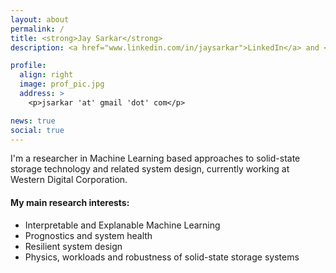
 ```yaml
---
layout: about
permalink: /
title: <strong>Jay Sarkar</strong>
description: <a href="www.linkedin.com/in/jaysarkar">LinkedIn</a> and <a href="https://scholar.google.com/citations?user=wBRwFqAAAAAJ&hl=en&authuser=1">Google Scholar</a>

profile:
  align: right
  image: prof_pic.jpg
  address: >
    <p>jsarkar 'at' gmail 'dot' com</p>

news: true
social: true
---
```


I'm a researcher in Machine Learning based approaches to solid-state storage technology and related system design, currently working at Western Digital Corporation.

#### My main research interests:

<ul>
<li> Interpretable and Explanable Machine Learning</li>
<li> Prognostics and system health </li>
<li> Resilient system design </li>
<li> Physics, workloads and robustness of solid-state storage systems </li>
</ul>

--

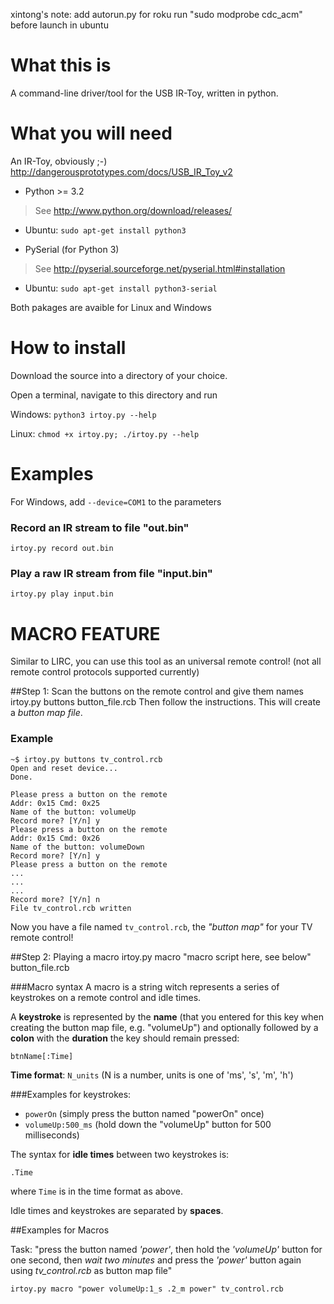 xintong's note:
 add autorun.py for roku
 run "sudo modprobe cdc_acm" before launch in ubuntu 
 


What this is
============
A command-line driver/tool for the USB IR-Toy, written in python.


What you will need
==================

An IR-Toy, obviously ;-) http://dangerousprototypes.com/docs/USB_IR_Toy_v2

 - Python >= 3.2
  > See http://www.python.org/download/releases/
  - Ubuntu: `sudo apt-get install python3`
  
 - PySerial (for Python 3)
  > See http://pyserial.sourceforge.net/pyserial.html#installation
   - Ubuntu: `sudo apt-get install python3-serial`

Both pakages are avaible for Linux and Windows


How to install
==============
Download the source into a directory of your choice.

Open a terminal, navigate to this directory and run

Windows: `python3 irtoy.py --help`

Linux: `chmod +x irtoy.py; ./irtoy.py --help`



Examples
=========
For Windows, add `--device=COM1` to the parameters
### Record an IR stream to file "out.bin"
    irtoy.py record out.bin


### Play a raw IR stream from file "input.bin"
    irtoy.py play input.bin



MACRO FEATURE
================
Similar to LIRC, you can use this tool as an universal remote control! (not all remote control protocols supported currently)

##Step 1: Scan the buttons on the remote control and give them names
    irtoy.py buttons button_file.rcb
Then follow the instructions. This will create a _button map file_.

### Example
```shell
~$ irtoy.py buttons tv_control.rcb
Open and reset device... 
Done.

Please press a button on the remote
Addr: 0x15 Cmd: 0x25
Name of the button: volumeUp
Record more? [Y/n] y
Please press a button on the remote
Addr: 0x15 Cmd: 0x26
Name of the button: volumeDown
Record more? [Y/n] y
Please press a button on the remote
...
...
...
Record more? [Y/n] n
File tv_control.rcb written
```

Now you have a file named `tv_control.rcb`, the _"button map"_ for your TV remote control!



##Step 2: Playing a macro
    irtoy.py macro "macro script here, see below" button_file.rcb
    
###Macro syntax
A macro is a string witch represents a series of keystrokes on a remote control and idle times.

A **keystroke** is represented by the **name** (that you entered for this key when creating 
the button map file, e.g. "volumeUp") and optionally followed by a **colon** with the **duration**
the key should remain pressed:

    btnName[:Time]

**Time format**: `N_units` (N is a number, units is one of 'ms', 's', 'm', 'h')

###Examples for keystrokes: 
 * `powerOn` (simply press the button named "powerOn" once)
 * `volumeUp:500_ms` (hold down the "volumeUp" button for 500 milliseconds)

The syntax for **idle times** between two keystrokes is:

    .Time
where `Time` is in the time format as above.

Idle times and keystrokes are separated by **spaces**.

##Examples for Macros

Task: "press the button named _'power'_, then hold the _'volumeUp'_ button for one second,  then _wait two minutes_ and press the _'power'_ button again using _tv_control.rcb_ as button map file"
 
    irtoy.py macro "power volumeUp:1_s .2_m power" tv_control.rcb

| ACTIVITY |
Write out only the lines that run from the line containing "What you will need" through the line containing "Similar to LIRC, you", both included, exactly as they appear above.

| EXERCISE SOLUTION |
What you will need
==================

An IR-Toy, obviously ;-) http://dangerousprototypes.com/docs/USB_IR_Toy_v2

 - Python >= 3.2
  > See http://www.python.org/download/releases/
  - Ubuntu: `sudo apt-get install python3`
  
 - PySerial (for Python 3)
  > See http://pyserial.sourceforge.net/pyserial.html#installation
   - Ubuntu: `sudo apt-get install python3-serial`

Both pakages are avaible for Linux and Windows


How to install
==============
Download the source into a directory of your choice.

Open a terminal, navigate to this directory and run

Windows: `python3 irtoy.py --help`

Linux: `chmod +x irtoy.py; ./irtoy.py --help`



Examples
=========
For Windows, add `--device=COM1` to the parameters
### Record an IR stream to file "out.bin"
    irtoy.py record out.bin


### Play a raw IR stream from file "input.bin"
    irtoy.py play input.bin



MACRO FEATURE
================
Similar to LIRC, you can use this tool as an universal remote control! (not all remote control protocols supported currently)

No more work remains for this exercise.